» **DATA SHOWN**

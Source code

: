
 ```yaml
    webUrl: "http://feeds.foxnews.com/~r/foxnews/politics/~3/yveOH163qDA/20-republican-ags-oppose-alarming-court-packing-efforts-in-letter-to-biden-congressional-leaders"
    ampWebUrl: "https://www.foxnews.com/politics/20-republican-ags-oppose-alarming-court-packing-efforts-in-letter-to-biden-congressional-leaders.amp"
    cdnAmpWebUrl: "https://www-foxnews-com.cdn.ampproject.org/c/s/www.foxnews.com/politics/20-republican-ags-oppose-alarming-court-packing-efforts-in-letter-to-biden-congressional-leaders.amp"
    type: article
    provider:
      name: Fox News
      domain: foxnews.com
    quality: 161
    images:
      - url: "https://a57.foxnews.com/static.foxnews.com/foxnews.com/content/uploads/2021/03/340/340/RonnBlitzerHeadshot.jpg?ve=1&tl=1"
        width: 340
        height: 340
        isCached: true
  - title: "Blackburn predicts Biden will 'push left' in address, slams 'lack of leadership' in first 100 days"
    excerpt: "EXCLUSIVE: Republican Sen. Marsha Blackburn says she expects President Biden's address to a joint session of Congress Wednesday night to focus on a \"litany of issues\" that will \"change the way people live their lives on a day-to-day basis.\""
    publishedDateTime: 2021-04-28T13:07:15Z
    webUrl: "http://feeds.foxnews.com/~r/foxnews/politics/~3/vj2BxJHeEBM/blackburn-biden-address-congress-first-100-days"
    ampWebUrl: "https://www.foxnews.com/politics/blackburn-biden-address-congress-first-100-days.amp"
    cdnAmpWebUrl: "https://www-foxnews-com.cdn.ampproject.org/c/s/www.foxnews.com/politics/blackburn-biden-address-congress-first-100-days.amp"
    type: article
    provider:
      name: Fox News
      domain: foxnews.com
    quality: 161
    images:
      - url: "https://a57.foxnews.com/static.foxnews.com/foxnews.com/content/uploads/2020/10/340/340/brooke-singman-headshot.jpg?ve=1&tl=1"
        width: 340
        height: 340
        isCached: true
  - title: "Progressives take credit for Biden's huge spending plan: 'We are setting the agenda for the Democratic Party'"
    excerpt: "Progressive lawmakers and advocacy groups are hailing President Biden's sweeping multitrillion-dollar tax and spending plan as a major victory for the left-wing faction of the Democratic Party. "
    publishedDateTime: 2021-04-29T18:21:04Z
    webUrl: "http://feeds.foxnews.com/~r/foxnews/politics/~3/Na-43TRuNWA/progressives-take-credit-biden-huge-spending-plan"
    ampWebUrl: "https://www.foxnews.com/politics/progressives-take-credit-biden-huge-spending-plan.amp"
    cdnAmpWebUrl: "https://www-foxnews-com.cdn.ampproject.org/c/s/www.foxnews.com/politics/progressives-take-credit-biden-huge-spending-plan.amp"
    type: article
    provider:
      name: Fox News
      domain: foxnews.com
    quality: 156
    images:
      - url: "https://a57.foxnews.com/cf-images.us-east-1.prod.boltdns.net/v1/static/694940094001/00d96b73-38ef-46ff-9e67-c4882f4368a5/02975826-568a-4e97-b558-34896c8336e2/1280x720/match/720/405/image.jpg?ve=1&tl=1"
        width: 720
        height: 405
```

» **ABOUT THIS TASK**
Retype the records in full, keeping every word as it is.

» **ANSWER SPACE**
Source code

:
 ```yaml
    webUrl: "http://feeds.foxnews.com/~r/foxnews/politics/~3/yveOH163qDA/20-republican-ags-oppose-alarming-court-packing-efforts-in-letter-to-biden-congressional-leaders"
    ampWebUrl: "https://www.foxnews.com/politics/20-republican-ags-oppose-alarming-court-packing-efforts-in-letter-to-biden-congressional-leaders.amp"
    cdnAmpWebUrl: "https://www-foxnews-com.cdn.ampproject.org/c/s/www.foxnews.com/politics/20-republican-ags-oppose-alarming-court-packing-efforts-in-letter-to-biden-congressional-leaders.amp"
    type: article
    provider:
      name: Fox News
      domain: foxnews.com
    quality: 161
    images:
      - url: "https://a57.foxnews.com/static.foxnews.com/foxnews.com/content/uploads/2021/03/340/340/RonnBlitzerHeadshot.jpg?ve=1&tl=1"
        width: 340
        height: 340
        isCached: true
  - title: "Blackburn predicts Biden will 'push left' in address, slams 'lack of leadership' in first 100 days"
    excerpt: "EXCLUSIVE: Republican Sen. Marsha Blackburn says she expects President Biden's address to a joint session of Congress Wednesday night to focus on a \"litany of issues\" that will \"change the way people live their lives on a day-to-day basis.\""
    publishedDateTime: 2021-04-28T13:07:15Z
    webUrl: "http://feeds.foxnews.com/~r/foxnews/politics/~3/vj2BxJHeEBM/blackburn-biden-address-congress-first-100-days"
    ampWebUrl: "https://www.foxnews.com/politics/blackburn-biden-address-congress-first-100-days.amp"
    cdnAmpWebUrl: "https://www-foxnews-com.cdn.ampproject.org/c/s/www.foxnews.com/politics/blackburn-biden-address-congress-first-100-days.amp"
    type: article
    provider:
      name: Fox News
      domain: foxnews.com
    quality: 161
    images:
      - url: "https://a57.foxnews.com/static.foxnews.com/foxnews.com/content/uploads/2020/10/340/340/brooke-singman-headshot.jpg?ve=1&tl=1"
        width: 340
        height: 340
        isCached: true
  - title: "Progressives take credit for Biden's huge spending plan: 'We are setting the agenda for the Democratic Party'"
    excerpt: "Progressive lawmakers and advocacy groups are hailing President Biden's sweeping multitrillion-dollar tax and spending plan as a major victory for the left-wing faction of the Democratic Party. "
    publishedDateTime: 2021-04-29T18:21:04Z
    webUrl: "http://feeds.foxnews.com/~r/foxnews/politics/~3/Na-43TRuNWA/progressives-take-credit-biden-huge-spending-plan"
    ampWebUrl: "https://www.foxnews.com/politics/progressives-take-credit-biden-huge-spending-plan.amp"
    cdnAmpWebUrl: "https://www-foxnews-com.cdn.ampproject.org/c/s/www.foxnews.com/politics/progressives-take-credit-biden-huge-spending-plan.amp"
    type: article
    provider:
      name: Fox News
      domain: foxnews.com
    quality: 156
    images:
      - url: "https://a57.foxnews.com/cf-images.us-east-1.prod.boltdns.net/v1/static/694940094001/00d96b73-38ef-46ff-9e67-c4882f4368a5/02975826-568a-4e97-b558-34896c8336e2/1280x720/match/720/405/image.jpg?ve=1&tl=1"
        width: 720
        height: 405
```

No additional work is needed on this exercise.